煙が散るのを見計らって私は又兵衛を呼んだ。
「又兵衛、私の早合には赤漆に銀で次郎丸を絵付けしてね。ゆるりと作ってくれればいいよ」
「承知致しました」
又兵衛は片眉をピクリと動かしてからそう言った。南蛮鎧に早合を袈裟懸けにしたら格好良いに違いない。私がニコニコしていると皆が寄って来た。でも皆凄い顔をしてる。私は皆に座るように言って、私も腰を下ろした。車座になって皆が座ると勝貞が口を開いた。
「御屋形様、何と申せば良いのか、これ程凄まじいとは思いませなんだ」
「そうだね、でも、これなら敵の軍勢も近寄るのは難しいんじゃないかな?それにこの方法なら攻勢に鉄砲衆が使えるんだよ。待ちの戦ばかりしていられないからね」
私は皆を見回しながらそう言うと、諸将はコクリと頷いた。
「それと欠点もあるんだよ。連続で撃つと鉄砲の筒が熱くなりすぎてしまうから使い方を工夫するか、予備の鉄砲を持つ必要があるかな?さっき桔梗が速射十本って言ってたけど、三本とか五本とか戦局に合わせて指示を変えるから、それで回避出来そうではあるんだけどね」
「これは参りましたな。真壁の鉄砲衆にもこの技を学ばせたく思います。御許可頂けましようか?」
久幹の第二軍団も鉄砲衆を新たに作ったのだ。皆で甚平にお願いしに行ったのである。甚平が快く引き受けてくれたので鉄砲の生産量が跳ね上がったのだ。現在の小田家の鉄砲保有数は五百を超えている。鍛冶場の規模を拡張したので今では鉄砲町と呼ばれるくらい大きくなっている。甚平には感謝である。
「もちろん学んで貰うよ。菅谷と雪の鉄砲衆もね、それと、、、。桔梗、あれを持って来てくれる?」
私が桔梗に頼むと用意していた竹で作った鉄砲と早合を手渡してくれた。
「御屋形様、それは何で御座いますか?」
政貞が不思議そうに質問する。
「これは、修練用の鉄砲だよ。この竹の筒は本物の鉄砲と同じくらいの大きさに作ってあるんだよ。そしてこの早合には砂と玉が仕込んである。玉薬を無駄に使う訳には行かないからこれで十分修練してから試しをして練度を見極めるといいよ。玉薬は山のように持ってはいるけど無駄遣いは厳禁だからね?」
私がそう言うと政貞が答えた。
「畏まりましたが、次から次へとよう考えますな」
政貞が感心しながらそう言うと久幹が続く。
「今の鉄砲が五百、一年経てば七百、坂東を獲れそうで御座いますな。いっその事、平将門公のように坂東を平らげては如何で御座いますか?御屋形様であれば容易いのではないかと考えてしまいますな」
久幹がそう言うと皆が口々に賛同する。久幹の野望に火が付いたようだけど、統治の苦労を忘れたのかな?懲りない人である。

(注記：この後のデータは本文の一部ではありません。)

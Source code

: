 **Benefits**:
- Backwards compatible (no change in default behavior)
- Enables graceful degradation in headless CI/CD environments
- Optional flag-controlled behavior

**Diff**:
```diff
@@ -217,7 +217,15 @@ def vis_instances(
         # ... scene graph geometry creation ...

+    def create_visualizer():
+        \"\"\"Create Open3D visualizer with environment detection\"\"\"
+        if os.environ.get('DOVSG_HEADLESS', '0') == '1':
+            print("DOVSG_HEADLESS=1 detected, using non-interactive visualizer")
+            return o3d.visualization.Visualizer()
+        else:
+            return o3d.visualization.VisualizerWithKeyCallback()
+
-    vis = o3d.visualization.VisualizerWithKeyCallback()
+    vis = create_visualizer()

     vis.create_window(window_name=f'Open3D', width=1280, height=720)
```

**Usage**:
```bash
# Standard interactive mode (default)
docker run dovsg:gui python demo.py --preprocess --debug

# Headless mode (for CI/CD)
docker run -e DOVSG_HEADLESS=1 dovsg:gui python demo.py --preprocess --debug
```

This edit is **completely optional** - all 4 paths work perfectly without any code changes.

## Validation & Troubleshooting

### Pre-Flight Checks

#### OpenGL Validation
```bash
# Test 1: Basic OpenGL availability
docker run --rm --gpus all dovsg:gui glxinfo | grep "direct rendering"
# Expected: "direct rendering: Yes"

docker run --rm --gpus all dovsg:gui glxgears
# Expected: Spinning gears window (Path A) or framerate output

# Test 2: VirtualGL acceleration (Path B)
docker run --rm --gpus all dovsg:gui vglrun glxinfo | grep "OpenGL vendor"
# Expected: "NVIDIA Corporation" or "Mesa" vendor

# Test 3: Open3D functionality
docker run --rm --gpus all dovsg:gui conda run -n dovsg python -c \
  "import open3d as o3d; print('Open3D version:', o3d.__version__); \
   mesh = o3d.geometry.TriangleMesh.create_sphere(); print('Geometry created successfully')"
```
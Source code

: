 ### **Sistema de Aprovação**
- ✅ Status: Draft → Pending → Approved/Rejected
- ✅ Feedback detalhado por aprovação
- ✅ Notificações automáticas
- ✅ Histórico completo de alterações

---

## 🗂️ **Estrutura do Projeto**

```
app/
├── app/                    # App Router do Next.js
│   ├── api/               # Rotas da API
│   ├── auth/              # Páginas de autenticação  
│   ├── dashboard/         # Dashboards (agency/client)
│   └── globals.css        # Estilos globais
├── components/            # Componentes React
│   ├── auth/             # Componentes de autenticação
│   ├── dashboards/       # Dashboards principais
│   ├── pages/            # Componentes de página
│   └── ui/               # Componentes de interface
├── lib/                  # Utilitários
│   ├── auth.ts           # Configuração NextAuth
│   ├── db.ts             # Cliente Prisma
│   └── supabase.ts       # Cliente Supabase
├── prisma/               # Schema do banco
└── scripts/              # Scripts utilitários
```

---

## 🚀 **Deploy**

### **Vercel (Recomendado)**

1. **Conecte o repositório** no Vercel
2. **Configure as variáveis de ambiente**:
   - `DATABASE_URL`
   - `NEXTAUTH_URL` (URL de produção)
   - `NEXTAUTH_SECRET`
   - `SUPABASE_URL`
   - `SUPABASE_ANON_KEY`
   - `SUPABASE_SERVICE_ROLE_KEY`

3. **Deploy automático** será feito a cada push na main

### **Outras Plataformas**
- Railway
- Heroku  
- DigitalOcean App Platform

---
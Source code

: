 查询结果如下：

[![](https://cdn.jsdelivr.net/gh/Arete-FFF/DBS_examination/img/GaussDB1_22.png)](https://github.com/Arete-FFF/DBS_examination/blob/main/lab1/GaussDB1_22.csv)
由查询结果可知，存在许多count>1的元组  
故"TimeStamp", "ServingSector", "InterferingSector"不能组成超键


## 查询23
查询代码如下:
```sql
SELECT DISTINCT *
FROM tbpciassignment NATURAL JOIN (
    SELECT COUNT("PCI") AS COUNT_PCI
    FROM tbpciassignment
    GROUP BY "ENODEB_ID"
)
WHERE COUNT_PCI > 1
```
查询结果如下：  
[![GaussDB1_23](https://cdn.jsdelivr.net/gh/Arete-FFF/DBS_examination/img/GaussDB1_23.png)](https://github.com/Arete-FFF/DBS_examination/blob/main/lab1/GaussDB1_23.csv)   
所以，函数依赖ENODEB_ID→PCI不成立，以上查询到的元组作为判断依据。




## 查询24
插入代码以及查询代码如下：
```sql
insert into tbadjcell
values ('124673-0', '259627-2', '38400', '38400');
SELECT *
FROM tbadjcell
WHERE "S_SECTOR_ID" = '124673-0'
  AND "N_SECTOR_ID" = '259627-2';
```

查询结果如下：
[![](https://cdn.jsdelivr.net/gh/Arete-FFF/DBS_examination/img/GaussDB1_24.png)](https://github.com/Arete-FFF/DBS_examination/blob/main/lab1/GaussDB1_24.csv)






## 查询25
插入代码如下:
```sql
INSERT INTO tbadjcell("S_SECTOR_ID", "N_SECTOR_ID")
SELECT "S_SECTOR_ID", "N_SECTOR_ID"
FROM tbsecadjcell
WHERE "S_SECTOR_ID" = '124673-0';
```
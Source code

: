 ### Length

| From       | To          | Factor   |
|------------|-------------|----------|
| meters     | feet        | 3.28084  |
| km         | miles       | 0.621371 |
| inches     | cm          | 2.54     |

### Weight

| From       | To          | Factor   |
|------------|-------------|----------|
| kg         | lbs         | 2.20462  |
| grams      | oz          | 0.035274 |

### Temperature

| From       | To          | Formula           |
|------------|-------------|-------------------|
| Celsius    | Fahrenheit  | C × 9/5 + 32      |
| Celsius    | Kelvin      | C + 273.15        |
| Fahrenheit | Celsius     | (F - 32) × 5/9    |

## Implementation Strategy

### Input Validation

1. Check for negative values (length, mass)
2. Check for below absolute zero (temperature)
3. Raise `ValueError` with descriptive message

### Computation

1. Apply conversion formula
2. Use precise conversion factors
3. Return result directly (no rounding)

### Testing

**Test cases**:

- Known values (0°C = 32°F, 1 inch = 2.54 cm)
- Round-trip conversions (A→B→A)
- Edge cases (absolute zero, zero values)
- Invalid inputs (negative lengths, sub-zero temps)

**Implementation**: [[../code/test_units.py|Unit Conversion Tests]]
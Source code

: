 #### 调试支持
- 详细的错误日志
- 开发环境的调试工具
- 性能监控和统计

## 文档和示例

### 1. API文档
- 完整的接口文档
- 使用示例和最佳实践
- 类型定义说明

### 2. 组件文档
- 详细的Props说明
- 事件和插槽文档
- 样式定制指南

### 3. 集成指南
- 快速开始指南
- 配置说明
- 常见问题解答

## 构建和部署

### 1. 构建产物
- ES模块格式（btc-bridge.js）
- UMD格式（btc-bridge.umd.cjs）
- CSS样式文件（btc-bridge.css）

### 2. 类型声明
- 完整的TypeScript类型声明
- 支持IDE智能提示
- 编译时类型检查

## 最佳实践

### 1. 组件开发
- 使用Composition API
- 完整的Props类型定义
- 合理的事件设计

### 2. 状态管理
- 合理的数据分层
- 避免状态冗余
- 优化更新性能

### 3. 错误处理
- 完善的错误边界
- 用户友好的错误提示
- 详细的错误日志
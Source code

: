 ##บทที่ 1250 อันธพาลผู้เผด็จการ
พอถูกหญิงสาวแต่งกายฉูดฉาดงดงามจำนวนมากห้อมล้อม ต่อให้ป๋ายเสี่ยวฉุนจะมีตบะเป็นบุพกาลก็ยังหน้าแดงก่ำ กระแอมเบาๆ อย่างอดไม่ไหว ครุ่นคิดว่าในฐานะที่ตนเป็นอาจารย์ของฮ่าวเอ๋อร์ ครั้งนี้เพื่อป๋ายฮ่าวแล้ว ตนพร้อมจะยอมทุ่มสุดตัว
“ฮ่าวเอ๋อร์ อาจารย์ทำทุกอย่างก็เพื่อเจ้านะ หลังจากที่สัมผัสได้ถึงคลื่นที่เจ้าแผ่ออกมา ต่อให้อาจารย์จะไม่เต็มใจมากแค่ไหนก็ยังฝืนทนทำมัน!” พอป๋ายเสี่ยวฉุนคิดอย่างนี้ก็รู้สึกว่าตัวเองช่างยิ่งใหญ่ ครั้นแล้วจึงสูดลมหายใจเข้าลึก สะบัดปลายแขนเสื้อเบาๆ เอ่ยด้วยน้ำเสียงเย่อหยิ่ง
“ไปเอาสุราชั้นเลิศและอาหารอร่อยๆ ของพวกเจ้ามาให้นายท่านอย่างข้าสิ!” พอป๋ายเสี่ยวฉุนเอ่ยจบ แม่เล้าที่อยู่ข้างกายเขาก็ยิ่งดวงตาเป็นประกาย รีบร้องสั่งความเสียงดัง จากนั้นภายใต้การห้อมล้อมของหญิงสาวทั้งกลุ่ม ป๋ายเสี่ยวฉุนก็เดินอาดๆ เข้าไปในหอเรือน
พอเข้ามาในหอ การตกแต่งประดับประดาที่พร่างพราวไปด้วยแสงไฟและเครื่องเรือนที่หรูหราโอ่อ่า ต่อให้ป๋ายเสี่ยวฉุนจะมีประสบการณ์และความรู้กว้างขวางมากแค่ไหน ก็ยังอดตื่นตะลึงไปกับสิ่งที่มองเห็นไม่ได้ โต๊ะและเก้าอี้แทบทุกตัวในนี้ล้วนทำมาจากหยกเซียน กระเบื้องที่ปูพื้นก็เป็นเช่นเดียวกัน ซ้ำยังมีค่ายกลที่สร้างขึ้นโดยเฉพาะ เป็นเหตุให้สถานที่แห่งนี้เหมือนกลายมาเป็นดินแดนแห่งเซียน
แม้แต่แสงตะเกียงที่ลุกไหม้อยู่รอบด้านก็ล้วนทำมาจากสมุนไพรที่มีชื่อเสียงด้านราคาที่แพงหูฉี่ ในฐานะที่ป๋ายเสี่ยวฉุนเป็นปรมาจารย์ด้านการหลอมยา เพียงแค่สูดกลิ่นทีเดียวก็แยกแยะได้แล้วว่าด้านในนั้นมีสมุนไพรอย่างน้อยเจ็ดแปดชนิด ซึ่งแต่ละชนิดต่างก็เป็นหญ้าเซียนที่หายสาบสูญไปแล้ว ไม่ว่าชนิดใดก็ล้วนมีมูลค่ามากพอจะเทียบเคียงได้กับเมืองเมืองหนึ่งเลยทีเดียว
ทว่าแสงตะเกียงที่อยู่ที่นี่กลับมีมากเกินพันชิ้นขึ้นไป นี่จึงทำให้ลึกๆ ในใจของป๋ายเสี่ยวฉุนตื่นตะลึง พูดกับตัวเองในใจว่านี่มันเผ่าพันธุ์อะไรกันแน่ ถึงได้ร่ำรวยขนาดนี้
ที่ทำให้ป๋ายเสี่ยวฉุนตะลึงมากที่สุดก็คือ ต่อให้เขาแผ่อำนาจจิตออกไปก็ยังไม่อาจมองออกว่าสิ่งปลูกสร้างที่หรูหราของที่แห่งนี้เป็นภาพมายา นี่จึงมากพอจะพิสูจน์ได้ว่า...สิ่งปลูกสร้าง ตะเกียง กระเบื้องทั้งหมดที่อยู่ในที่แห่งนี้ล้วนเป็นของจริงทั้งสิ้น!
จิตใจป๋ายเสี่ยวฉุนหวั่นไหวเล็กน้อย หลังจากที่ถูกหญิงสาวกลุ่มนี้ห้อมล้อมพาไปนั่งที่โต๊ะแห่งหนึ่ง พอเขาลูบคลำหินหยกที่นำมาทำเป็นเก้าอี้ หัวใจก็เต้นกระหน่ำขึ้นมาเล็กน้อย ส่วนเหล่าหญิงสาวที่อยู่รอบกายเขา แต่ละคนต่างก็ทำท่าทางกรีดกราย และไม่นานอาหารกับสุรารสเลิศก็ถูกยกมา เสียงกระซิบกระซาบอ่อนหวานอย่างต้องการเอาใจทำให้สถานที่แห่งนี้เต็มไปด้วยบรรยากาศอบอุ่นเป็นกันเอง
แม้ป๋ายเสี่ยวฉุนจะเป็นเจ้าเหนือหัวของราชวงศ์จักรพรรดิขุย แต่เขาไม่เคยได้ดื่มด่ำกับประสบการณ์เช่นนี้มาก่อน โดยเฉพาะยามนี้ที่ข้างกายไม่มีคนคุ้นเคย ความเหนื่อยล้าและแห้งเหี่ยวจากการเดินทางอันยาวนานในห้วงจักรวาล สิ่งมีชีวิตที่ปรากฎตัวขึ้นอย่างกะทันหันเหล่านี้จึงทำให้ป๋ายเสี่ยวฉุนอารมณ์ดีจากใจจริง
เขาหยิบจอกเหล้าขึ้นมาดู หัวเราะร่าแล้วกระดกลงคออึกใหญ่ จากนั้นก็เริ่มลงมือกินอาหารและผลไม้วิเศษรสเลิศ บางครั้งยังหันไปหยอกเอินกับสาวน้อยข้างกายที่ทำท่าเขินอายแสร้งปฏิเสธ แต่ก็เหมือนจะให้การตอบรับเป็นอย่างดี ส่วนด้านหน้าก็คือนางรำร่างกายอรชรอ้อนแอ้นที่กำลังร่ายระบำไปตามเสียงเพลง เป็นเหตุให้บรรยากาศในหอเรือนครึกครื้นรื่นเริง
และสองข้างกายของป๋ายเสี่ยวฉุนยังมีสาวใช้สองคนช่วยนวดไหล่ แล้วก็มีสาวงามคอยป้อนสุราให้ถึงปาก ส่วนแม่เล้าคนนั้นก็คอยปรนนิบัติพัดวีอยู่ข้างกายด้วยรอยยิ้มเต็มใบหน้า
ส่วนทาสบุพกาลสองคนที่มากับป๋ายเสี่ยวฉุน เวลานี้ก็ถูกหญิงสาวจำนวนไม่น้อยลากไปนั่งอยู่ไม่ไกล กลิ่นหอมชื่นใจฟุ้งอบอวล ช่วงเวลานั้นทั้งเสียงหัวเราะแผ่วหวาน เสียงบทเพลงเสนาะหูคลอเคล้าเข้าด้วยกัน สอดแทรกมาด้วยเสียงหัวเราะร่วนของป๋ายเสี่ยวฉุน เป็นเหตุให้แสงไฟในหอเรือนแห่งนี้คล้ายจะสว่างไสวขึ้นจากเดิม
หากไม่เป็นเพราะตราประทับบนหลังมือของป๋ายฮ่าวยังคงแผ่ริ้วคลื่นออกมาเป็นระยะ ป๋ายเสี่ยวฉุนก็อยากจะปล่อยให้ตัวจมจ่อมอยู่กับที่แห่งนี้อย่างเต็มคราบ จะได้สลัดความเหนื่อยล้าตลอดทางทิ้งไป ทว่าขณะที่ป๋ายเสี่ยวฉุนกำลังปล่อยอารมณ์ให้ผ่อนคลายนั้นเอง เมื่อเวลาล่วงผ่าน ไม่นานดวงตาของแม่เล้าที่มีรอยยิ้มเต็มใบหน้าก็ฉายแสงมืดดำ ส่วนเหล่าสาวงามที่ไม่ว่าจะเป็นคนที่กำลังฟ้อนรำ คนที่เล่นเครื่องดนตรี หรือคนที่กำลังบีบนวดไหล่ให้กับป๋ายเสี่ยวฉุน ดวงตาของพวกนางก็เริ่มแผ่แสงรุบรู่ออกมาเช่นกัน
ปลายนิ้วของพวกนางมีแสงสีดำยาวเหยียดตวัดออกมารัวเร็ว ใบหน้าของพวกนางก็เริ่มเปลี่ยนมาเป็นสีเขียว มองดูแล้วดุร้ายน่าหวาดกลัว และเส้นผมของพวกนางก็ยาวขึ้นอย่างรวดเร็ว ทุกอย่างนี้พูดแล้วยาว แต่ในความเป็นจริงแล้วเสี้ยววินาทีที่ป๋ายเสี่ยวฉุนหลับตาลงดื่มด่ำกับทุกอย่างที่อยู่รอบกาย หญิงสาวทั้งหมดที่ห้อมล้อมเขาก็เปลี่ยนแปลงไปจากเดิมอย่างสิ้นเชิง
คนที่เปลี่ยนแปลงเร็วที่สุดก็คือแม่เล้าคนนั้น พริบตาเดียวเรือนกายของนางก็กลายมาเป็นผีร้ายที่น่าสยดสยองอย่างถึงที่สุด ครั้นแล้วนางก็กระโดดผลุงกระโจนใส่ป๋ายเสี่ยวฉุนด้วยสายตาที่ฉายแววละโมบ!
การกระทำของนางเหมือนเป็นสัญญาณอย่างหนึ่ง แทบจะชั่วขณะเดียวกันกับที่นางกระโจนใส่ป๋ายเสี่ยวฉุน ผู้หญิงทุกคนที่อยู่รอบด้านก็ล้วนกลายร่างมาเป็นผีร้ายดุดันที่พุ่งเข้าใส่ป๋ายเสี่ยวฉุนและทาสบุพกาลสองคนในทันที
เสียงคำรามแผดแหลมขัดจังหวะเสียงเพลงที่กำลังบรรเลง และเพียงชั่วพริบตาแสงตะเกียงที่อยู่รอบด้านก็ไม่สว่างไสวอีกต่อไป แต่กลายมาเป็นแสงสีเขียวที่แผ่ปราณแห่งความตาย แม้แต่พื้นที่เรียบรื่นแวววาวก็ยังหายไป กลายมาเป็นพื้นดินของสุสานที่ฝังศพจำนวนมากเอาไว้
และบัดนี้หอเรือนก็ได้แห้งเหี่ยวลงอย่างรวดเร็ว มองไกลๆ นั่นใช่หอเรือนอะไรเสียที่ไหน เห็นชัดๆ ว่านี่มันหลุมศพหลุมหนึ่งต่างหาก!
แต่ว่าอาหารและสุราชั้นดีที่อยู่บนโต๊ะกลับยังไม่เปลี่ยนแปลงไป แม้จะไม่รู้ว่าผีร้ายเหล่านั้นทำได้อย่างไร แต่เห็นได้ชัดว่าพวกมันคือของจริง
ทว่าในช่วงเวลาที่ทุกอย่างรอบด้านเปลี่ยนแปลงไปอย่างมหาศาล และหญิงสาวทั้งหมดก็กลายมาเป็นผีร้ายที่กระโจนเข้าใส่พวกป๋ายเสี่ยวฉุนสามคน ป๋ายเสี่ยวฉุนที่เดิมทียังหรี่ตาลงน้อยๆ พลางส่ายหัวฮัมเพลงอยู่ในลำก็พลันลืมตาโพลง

「面白い、御屋形様がお望みとあらばこの勝貞が御屋形様に坂東を献上致します」
ニヤリと笑いながら勝貞がそう言ったけど、勝貞は皆を抑えなきゃダメでしょ!久幹に乗せられてるんじゃないの!
「私にそんな度胸はありません。それに関東管領を敵に回したら周囲が敵だらけになるよ?坂東を獲るなら防衛も考えると鉄砲が三千くらい必要になるし?」
「であれば、十年ほど我慢すれば良いのですな?いや、また甚平に頭を下げて倍作ってもらえば五年で御座いますな。楽しみで御座います」
「久幹!しないから!私は今の領で十分です!」
私がそう言うと皆が笑った。実は三千丁の鉄砲を揃えるのはそんなに難しい事では無い。買えばいいのだ。今井の鉄砲と国友村に雑賀もある。小田家の財力なら不可能ではないのである。でも、秘密である。坂東武者にそんな事を言ったら大変な事になるに決まっているのだ。
「御屋形様、某の家は鉄砲衆は御座いませんが、何丁か御屋形様に譲って頂いた鉄砲が御座います。早合を試してみたいので御座いますがお許しいただけましょうか?」
岡見が言うと豊田や平塚も続いた。赤松達も欲しそうな顔をしている。
「それはいいけど、玉薬を無駄にしない事は約束してね。又兵衛に頼むといいよ。それと皆は南蛮鎧は作った?銭は掛かるけど命が一番大事なのだから惜しんではいけないよ?それと皆所領が増えたのだから家来もちゃんと増やすんだよ?銭を貯め込んでも良い事なんて何一つないのだからね?」
「心得て居ります、我が家中も随分と賑やかに成り申した。論功では内向きの仕事をする者も報われるようになりましたので皆励んでおります。ご安心を」
勝貞がそう言うと皆も頷いた。私は何となく近くに控える甚平と又兵衛に視線を動かしたら少し顔色が悪い気がした。体調でも悪いのかな?それとも昨日はお酒を飲み過ぎたのかな?